More than 20% of businesses would be put under considerable financial strain if interest rates were to rise by one percentage point, according to a recent survey.
The Business Distress Index was conducted by insolvency trade body R3, which interviewed decision makers at 500 businesses. The findings showed that 16% of businesses would be in “some difficulty” if interest rates were to rise.
The report also revealed that 6% of businesses would be in “serious difficulty”.
R3 president Giles Frampton said: “The good news is that some businesses that might have expected to struggle after 2008 have been given extra time to put their finances in order. However, there is still a big chunk of businesses that will struggle once ‘normal’ recovery conditions, like rising interest rates, return.
“A one percentage point rise in interest rates is at the upper limit of what we might expect in the eighteen months, but policymakers should bear in mind that many businesses still feel they’re close to the edge of their comfort zone.”
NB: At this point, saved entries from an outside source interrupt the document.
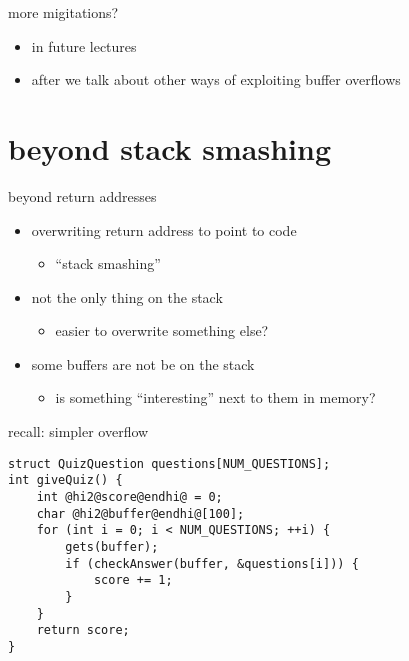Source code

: \begin{frame}{more migitations?}
    \begin{itemize}
    \item in future lectures
    \item after we talk about other ways of exploiting buffer overflows
    \end{itemize}
\end{frame}

\section{beyond stack smashing}

\begin{frame}{beyond return addresses}
     \begin{itemize}
    \item overwriting return address to point to code
        \begin{itemize}
        \item ``stack smashing''
        \end{itemize}
    \item not the only thing on the stack
        \begin{itemize}
        \item easier to overwrite something else?
        \end{itemize}
    \item some buffers are not be on the stack
        \begin{itemize}
        \item is something ``interesting'' next to them in memory?
        \end{itemize}
    \end{itemize}
\end{frame}


\begin{frame}[fragile,label=overwriteLocal]{recall: simpler overflow}
\begin{lstlisting}
struct QuizQuestion questions[NUM_QUESTIONS];
int giveQuiz() {
    int @hi2@score@endhi@ = 0;
    char @hi2@buffer@endhi@[100];
    for (int i = 0; i < NUM_QUESTIONS; ++i) {
        gets(buffer);
        if (checkAnswer(buffer, &questions[i])) {
            score += 1;
        }
    }
    return score;
}
\end{lstlisting}
\end{frame}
According to the survey, 70% of businesses would remain unaffected if interest rates were to rise. A rise in interest rates would be beneficial to 7% of businesses.
Mr Frampton added: “An interest rate rise will have the biggest impact on ‘zombie businesses’ – those that are already only paying the interest on their debts – and personal finances.”
The figures emphasise the need for businesses to keep a tight rein on credit control and debt collection. With so many firms still struggling, it is essential to ensure invoices are paid on time to maintain a healthy cash flow.